● **WHAT NEEDS TO BE DONE**:
Everything in the records must be restated exactly, apart from the pictures.

● **RECORDED INFORMATION**:
------------
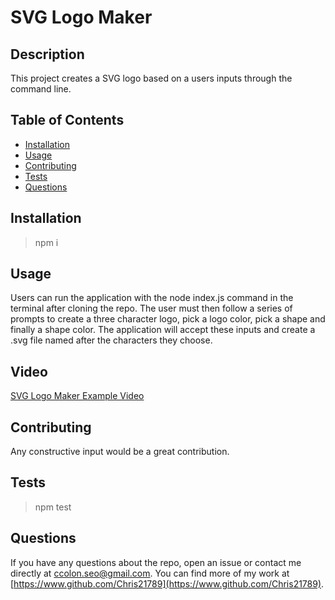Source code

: # SVG Logo Maker

## Description

This project creates a SVG logo based on a users inputs through the command line.

## Table of Contents

* [Installation](#installation)
* [Usage](#usage)
* [Contributing](#contributing)
* [Tests](#tests)
* [Questions](#questions)

## Installation

>npm i

## Usage

Users can run the application with the node index.js command in the terminal after cloning the repo. The user must then follow a series of prompts to create a three character logo, pick a logo color, pick a shape and finally a shape color. The application will accept these inputs and create a .svg file named after the characters they choose. 

## Video

[SVG Logo Maker Example Video](https://drive.google.com/file/d/12YMZIGuo-GIJF0j6hd4PjhGVJNkZGxz7/view)

## Contributing

Any constructive input would be a great contribution.

## Tests

>npm test

## Questions

If you have any questions about the repo, open an issue or contact me directly at ccolon.seo@gmail.com. You can find more of my work at [https://www.github.com/Chris21789](https://www.github.com/Chris21789).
------------
● **ANSWER FOR THE TASK**:
Source code

: # SVG Logo Maker

## Description

This project creates a SVG logo based on a users inputs through the command line.

## Table of Contents

* [Installation](#installation)
* [Usage](#usage)
* [Contributing](#contributing)
* [Tests](#tests)
* [Questions](#questions)

## Installation

>npm i

## Usage

Users can run the application with the node index.js command in the terminal after cloning the repo. The user must then follow a series of prompts to create a three character logo, pick a logo color, pick a shape and finally a shape color. The application will accept these inputs and create a .svg file named after the characters they choose. 

## Video

[SVG Logo Maker Example Video](https://drive.google.com/file/d/12YMZIGuo-GIJF0j6hd4PjhGVJNkZGxz7/view)

## Contributing

Any constructive input would be a great contribution.

## Tests

>npm test

## Questions

If you have any questions about the repo, open an issue or contact me directly at ccolon.seo@gmail.com. You can find more of my work at [https://www.github.com/Chris21789](https://www.github.com/Chris21789).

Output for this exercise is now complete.